It is estimated pricing is conservative due to the high risk, and the Government worries failure of the bid.
Hong Kong Wen Wei Po (By Ngan Lun-lok)
The tendering for commercial site on top of West Kowloon Station was closed yesterday, and the Lands Department announced that it had received three tenders. As the largest single-tendered real estate project in history, it can build more than 3 million sq ft and its location is superior. However, the market is pessimistic about the results of the tender due to the recent social turmoil and the Sino-US trade war white-hot, In addition, the project investment is extremely large, and the market valuation of the land is as high as HKD79.1 billion, so it is risky of failure of bid if the government is unwilling to lower the reserve price since developers bids are conservative.

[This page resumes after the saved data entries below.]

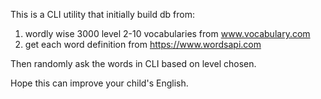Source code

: This is a CLI utility that initially build db from:

1. wordly wise 3000 level 2-10 vocabularies from www.vocabulary.com
2. get each word definition from https://www.wordsapi.com

Then randomly ask the words in CLI based on level chosen.

Hope this can improve your child's English.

The Lands Department announced yesterday that this huge commercial land site on top of West Kowloon Station had received a total of three tenders, including Cheung Kong, SHKP, and so on, and SHKP among affirmative disclosed to bid in a sole proprietorship. As for Henderson, it bid in a joint venture with Chinese Estates Holdings Limited, LIFESTYLE INT'L, Sino, and The Wharf Limited, the combination of which is rarely seen in the land sales, so it is believed that they join and share risk to compete with local leading real estates due to the high project investment.
The payback period is about 30 years.
The executive director and director of the valuation and consulting department of the Knight Frank, Lam Ho-man expressed, the number of people entering the project was similar to the expectation, with mainly of strong developers. In fact, many surveyors, including Knight Frank, have previously lowered their land valuations by 10% to 21% in response to market conditions. The current market valuation of the land is between HKD31.646 billion and HKD79.1 billion, with the sq ft floor area land price is about HKD10,000-25,000 yuan.
Lam Ho-man believes that the project has a large development scale and a long payback period, so it is estimated that the winning bidder will aim at long-term investment and rent collection, and it is predicted developers’ bids will be more conservative, with the estimated long-term rental return rate in about 3-3.5% and the fund recovery period in about 20-30 years. He is also worried that the land will face the risk of failure of the bid if the government is not willing to sell the land at a cheap price or lower the reserve price.
This year's commercial land sale business is full of twists and turns.
It is worth noting that commercial land sales this year can be described as twists and turns. After the failure of bid for No.5 commercial and hotel land site in Kai Tak District 4C, the sale of the No.4 land site in Kai Tak District 4C which had been won by Goldin for over HKD11.124 billion in May was closed after the amendment crisis in June under the reason that the recent social conflicts and economic instability may affect the market, which is a rare situation in the history of land sales. In August, the Government re-launched the site but ended up with a failure of the bid. It was extremely unusual to have two times of failure of bid for commercial land sites in a year.
During four times that Government putting on sale commercial lands in this year, only one commercial/hotel land site near Kai Tak Sports Park in Shing Kai Road, Kai Tak was sold, and it was sold to The Far East for about HKD2.446 billion in August with each floor area land price at about HKD7,100, which was 11.25% lower than the lower limit expected by the market at the time.
There may be a huge gap between the bids with government pricing.
The Managing Director of Wang Leung Consulting and Evaluation, Cheong Kiu-chor evaluates the commercial land on top of West Kowloon Station this time for only HKD31.646 billion, which is the lower limit of market valuation. He points out that many investors believe that the investment climate in Hong Kong is worse than expected, plus recent social events have dealt a heavy blow to the commercial property market, affecting retail, hotels and office buildings, and the recent vacancy rate even in the Hong Kong Central District where has always been strong has risen.
He believes that when Hong Kong's economy is hit hard, developers will certainly be more conservative about the market outlook, plus the sum of money raised for the project will be huge, with the land price and development cost as high as to more than HKD60 billion, thus the development risks are quite high, leading developers’ bids to low. He is worried that if the developers’ bids may have a huge gap between Government’s reserve price if they refer to the commercial land prices in Kai Tak area, East Kowloon, then the possibility of failure of the bid will be higher.
The information shows that the project is located at the junction of Lin Cheung Road and Austin Road West, Kowloon, covering an area of about 643,101 sq ft, and the maximum buildable floor area is 3,164,590 sq ft, also it will be developed into a large platform shopping mall and three Class A office buildings. In the future, it can apply to the Town Planning Board for a change plan to develop it into such as commercial buildings or hotels.